- **Activity**
No pictures belong in the copy. Retype exactly, and only, the stretch of lines below from the one with "Prompt Engineering the" through the one with "Hypothesis: Variance in".
[[ Extracted material open ]]
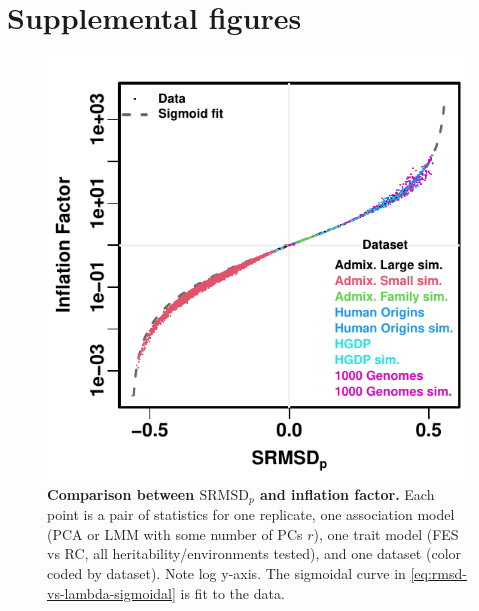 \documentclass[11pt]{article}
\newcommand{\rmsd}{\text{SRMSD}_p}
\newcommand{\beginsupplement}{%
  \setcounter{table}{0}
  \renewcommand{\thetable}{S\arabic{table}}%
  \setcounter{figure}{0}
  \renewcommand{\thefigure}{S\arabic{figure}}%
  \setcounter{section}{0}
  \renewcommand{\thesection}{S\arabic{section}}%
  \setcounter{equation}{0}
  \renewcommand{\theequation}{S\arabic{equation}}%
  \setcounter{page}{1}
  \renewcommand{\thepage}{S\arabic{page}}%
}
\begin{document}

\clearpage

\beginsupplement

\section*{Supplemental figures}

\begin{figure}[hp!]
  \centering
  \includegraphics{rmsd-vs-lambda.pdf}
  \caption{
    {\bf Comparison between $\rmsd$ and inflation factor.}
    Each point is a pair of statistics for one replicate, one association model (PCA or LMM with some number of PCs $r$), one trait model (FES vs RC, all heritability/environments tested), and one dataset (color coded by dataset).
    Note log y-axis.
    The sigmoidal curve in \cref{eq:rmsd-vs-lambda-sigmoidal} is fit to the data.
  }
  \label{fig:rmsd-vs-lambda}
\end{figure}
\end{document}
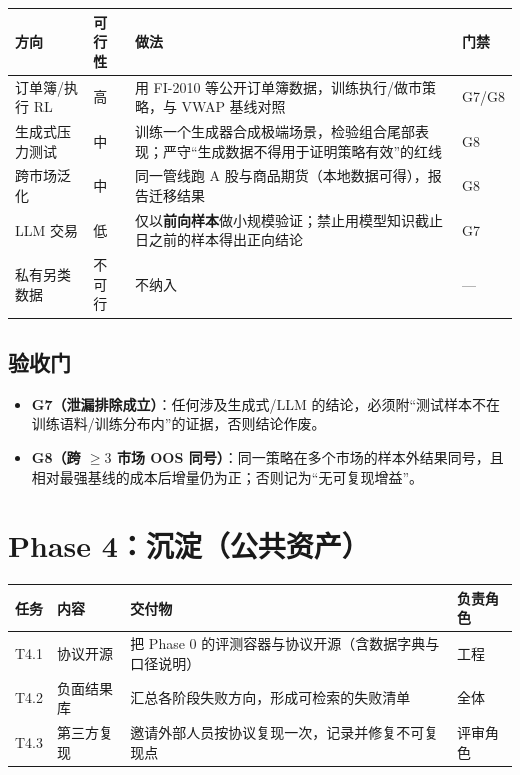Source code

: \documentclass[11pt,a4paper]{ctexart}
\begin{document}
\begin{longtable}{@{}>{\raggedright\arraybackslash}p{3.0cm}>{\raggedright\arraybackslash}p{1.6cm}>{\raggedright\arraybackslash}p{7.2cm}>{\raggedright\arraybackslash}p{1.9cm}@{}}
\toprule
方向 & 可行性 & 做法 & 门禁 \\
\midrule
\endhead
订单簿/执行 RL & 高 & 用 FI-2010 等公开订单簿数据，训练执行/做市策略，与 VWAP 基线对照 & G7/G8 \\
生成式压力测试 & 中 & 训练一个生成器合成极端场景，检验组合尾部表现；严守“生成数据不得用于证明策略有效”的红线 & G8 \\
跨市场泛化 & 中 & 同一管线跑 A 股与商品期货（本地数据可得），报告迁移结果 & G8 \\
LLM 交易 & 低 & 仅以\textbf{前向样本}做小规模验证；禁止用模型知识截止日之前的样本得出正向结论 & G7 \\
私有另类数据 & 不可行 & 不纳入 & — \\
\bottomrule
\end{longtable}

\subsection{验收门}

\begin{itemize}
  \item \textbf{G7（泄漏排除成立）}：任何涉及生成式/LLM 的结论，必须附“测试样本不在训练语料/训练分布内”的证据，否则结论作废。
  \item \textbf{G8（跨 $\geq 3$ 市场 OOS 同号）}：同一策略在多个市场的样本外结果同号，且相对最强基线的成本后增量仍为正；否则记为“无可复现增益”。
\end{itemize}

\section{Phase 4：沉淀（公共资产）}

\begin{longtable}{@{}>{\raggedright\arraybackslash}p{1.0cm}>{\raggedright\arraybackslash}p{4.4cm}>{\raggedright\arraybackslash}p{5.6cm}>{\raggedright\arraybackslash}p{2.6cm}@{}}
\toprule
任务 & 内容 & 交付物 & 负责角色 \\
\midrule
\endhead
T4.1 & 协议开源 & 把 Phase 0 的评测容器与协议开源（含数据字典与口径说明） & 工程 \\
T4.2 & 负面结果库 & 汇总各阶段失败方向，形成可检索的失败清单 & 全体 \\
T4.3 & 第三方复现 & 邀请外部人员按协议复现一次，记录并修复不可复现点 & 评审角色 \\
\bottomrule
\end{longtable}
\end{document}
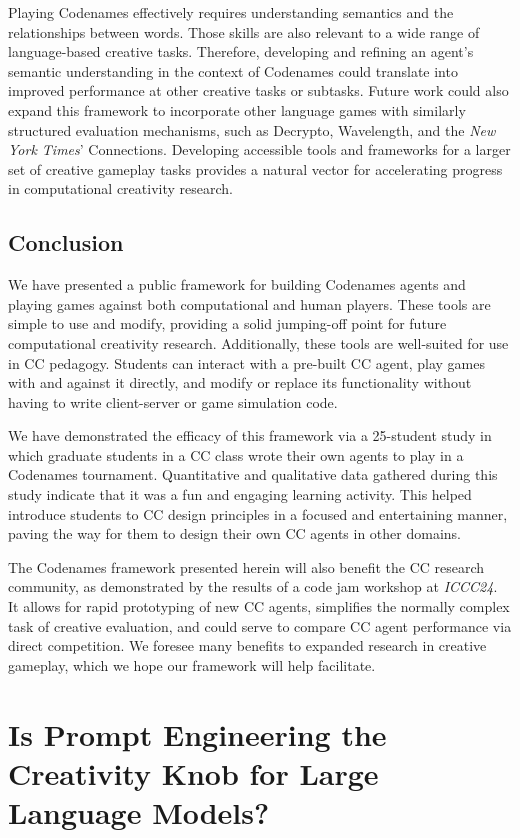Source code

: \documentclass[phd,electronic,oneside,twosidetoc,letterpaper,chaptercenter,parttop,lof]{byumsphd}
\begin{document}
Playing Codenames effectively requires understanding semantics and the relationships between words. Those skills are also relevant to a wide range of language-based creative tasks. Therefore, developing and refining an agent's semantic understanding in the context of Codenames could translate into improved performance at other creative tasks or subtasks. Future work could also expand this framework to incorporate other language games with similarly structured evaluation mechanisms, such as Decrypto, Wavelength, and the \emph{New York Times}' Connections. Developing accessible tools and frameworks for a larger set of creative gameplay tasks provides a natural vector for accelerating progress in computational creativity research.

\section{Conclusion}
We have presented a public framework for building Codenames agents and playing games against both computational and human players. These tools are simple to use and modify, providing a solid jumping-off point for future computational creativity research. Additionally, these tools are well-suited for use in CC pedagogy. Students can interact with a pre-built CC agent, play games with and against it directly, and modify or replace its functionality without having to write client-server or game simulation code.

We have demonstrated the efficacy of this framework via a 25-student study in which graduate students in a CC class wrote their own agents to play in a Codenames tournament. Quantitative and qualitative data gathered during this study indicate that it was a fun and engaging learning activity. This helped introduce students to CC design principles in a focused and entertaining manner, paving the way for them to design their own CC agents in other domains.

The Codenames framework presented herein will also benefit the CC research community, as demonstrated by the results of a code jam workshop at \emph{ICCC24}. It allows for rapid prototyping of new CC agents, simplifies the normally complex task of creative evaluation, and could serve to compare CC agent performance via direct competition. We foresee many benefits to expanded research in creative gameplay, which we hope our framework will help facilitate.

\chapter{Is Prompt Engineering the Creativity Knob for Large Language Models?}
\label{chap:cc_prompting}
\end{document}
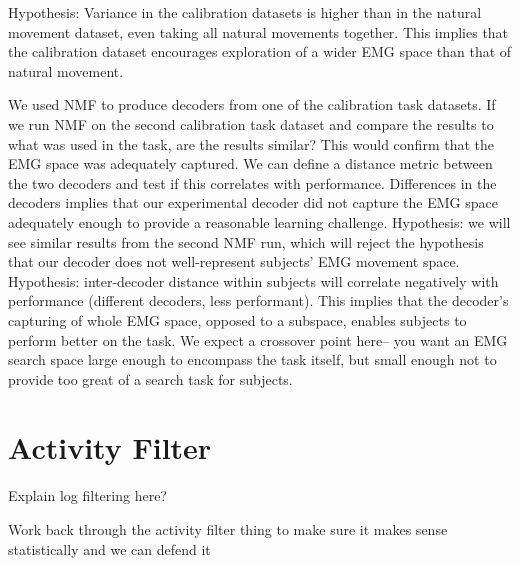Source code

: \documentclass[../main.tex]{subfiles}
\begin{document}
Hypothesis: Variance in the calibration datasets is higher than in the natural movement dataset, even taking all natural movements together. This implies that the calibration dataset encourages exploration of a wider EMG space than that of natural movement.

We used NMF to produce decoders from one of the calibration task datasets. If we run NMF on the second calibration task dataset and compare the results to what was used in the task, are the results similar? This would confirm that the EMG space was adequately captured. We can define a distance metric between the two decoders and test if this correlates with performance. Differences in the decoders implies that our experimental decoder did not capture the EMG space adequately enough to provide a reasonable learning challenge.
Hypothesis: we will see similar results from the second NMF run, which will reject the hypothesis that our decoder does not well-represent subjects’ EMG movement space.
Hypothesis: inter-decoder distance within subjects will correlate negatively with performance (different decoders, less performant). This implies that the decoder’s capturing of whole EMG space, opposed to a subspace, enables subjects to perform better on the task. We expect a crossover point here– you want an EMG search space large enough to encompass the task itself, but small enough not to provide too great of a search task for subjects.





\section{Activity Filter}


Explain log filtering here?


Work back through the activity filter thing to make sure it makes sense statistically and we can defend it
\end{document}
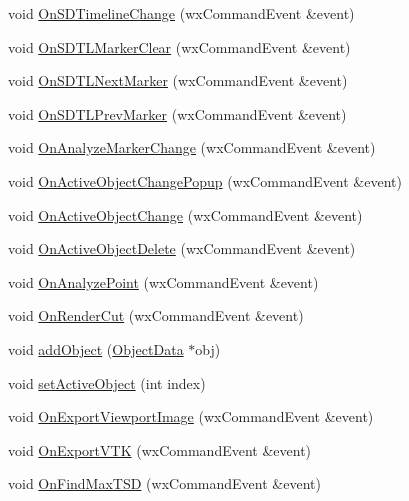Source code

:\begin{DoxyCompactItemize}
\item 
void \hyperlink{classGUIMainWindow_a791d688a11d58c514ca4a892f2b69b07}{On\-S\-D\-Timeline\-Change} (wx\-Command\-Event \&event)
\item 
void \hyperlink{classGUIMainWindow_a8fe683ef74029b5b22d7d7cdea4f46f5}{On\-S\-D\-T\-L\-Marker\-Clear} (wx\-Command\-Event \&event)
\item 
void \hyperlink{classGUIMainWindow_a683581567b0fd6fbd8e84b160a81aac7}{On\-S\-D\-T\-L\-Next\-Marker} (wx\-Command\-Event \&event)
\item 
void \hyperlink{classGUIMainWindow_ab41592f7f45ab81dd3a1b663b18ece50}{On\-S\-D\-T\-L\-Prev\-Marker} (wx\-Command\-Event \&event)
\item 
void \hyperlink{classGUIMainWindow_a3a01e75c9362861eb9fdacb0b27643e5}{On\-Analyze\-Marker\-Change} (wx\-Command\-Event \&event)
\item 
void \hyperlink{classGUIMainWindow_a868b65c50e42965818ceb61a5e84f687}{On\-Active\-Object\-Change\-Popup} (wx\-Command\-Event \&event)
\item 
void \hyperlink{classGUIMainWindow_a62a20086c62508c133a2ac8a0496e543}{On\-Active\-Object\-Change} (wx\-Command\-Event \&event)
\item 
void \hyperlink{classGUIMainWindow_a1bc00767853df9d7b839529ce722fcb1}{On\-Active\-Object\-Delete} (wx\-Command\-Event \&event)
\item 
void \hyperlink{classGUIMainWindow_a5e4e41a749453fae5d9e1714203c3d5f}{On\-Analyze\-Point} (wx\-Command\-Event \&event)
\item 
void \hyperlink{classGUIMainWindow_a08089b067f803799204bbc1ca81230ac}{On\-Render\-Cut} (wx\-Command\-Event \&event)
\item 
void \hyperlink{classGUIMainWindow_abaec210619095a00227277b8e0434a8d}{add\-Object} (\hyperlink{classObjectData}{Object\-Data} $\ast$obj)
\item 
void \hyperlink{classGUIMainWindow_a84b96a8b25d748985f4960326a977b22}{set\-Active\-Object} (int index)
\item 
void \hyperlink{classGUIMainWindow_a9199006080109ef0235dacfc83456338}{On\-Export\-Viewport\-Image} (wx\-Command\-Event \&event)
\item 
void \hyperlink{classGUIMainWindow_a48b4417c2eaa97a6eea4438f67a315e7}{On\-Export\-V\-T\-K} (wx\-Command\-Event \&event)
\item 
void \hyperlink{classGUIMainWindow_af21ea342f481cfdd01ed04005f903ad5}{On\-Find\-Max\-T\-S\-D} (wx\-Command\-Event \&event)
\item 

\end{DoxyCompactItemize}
[[ Extracted material closed ]]
- **Your response**
\chapter{Is Prompt Engineering the Creativity Knob for Large Language Models?}
\label{chap:cc_prompting}
\end{document}
Source code

: \documentclass[../main.tex]{subfiles}
\begin{document}
Hypothesis: Variance in the calibration datasets is higher than in the natural movement dataset, even taking all natural movements together. This implies that the calibration dataset encourages exploration of a wider EMG space than that of natural movement.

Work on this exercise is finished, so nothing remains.